- _Exercise brief_:
Filter the entries below, keeping only lines with the word "您输入的参数有误".

---------- Material for this exercise ----------

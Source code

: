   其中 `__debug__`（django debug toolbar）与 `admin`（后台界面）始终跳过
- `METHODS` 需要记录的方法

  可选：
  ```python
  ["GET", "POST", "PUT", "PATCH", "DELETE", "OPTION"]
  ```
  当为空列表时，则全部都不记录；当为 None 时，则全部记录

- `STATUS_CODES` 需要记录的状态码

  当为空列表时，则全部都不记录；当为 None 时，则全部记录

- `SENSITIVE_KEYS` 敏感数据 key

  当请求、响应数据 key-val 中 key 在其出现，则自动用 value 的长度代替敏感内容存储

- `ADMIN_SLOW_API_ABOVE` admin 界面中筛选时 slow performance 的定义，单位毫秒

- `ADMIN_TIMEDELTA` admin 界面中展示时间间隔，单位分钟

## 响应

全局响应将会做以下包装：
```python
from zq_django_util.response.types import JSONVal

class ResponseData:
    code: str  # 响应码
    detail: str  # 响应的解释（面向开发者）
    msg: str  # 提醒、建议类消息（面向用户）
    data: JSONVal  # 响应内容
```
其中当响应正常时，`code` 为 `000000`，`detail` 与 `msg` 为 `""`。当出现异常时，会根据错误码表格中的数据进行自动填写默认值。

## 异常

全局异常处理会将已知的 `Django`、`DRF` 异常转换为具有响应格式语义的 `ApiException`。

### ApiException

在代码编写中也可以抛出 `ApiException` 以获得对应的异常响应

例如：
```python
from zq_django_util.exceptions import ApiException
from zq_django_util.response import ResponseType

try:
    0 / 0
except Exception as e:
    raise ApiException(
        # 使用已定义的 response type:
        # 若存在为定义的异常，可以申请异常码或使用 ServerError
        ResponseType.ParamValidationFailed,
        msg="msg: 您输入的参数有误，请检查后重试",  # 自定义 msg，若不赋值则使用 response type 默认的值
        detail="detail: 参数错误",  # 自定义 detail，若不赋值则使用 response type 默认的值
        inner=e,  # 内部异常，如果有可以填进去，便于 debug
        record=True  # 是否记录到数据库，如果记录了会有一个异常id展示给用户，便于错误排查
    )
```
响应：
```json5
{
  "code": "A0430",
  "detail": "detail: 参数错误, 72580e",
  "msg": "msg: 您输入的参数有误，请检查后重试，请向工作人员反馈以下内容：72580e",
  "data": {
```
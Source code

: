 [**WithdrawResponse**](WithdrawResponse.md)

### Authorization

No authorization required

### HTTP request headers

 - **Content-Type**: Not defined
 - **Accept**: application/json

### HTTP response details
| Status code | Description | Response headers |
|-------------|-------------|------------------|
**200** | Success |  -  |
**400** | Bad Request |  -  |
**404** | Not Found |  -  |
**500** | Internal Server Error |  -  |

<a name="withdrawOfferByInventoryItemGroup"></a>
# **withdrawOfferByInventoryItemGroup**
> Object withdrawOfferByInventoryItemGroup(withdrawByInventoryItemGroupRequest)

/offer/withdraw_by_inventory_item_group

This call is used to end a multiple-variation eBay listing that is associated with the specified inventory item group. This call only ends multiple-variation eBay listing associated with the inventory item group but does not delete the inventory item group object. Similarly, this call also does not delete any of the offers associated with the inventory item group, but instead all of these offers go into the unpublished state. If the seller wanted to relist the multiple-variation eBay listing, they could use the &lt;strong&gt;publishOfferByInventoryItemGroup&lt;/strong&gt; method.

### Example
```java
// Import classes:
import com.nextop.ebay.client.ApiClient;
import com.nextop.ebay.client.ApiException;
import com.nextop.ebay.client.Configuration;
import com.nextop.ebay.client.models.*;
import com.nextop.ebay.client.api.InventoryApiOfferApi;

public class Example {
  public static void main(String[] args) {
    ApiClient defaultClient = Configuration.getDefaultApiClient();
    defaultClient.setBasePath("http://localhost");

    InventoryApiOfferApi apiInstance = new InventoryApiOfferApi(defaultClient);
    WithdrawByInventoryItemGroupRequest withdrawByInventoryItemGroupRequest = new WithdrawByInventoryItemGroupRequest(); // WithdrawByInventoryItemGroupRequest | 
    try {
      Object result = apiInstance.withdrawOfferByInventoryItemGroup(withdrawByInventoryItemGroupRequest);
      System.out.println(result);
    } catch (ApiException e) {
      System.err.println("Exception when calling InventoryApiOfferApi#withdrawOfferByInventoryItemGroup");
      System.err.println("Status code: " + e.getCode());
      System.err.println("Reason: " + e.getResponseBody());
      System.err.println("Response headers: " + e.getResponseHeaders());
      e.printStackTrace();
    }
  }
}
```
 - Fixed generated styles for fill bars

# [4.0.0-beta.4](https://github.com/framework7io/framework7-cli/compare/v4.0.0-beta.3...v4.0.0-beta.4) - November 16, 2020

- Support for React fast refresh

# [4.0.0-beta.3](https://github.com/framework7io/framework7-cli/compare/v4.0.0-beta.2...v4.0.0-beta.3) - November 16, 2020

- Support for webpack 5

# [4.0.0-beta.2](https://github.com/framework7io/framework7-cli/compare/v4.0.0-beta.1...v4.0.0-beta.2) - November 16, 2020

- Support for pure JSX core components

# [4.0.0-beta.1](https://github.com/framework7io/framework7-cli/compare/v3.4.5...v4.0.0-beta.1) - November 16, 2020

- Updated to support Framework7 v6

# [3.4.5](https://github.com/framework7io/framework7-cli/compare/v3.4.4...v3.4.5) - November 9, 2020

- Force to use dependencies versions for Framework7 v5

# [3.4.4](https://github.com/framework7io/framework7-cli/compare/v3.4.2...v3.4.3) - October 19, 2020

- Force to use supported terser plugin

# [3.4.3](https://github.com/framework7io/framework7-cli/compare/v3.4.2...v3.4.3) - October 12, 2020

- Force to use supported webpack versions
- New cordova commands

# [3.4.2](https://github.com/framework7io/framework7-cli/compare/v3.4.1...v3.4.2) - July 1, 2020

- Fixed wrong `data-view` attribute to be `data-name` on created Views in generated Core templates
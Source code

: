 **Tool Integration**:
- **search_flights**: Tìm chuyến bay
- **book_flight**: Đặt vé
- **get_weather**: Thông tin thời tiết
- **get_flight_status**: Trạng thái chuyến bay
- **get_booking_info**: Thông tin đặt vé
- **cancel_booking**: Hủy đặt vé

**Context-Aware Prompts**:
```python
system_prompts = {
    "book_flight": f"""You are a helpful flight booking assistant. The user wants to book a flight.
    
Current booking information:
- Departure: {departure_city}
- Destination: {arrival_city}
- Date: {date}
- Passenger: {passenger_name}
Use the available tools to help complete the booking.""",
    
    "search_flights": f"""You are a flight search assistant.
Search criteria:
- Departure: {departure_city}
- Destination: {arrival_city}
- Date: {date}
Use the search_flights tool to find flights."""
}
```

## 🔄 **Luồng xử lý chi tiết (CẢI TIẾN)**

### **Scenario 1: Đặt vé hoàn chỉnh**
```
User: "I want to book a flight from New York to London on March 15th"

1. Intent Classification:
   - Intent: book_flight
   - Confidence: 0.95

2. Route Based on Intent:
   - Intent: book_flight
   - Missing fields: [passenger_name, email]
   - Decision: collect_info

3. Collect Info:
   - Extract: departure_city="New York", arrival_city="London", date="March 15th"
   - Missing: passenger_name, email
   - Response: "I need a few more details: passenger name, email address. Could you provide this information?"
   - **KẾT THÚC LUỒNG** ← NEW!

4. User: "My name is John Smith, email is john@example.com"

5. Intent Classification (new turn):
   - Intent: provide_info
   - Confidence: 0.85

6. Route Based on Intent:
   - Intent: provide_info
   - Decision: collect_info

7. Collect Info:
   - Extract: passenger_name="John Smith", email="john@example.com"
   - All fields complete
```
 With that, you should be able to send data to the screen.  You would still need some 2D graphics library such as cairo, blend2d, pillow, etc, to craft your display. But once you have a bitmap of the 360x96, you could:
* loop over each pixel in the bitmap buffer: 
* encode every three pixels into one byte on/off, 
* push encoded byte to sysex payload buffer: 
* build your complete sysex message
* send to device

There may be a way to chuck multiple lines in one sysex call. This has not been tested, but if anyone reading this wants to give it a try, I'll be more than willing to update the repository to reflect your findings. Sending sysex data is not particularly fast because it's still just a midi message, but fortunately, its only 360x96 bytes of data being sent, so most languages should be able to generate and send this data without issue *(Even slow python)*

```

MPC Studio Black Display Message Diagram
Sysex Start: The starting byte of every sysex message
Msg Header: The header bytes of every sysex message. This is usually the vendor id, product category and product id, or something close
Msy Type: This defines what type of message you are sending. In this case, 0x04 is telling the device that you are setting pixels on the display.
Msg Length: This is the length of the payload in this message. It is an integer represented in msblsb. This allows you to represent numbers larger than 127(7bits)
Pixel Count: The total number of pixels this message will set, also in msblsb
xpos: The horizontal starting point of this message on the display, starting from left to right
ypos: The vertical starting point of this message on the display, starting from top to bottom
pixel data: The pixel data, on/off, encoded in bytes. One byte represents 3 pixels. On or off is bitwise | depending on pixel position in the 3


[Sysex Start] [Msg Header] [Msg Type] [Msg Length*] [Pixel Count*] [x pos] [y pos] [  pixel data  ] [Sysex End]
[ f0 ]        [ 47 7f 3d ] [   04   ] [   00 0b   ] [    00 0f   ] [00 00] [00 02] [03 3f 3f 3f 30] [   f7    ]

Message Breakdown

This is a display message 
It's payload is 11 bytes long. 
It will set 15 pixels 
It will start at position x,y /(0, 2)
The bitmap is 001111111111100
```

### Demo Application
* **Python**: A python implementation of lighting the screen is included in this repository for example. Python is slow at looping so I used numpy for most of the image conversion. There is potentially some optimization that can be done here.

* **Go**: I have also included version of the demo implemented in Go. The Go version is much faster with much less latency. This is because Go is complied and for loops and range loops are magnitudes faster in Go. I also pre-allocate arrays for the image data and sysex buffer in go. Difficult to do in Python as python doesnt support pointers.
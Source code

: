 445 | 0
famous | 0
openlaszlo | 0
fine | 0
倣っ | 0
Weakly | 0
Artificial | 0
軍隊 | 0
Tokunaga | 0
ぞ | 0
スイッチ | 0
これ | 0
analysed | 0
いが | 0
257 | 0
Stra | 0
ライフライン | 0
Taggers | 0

----------

- _Solution below_:
        msg="msg: 您输入的参数有误，请检查后重试",  # 自定义 msg，若不赋值则使用 response type 默认的值
  "msg": "msg: 您输入的参数有误，请检查后重试，请向工作人员反馈以下内容：72580e",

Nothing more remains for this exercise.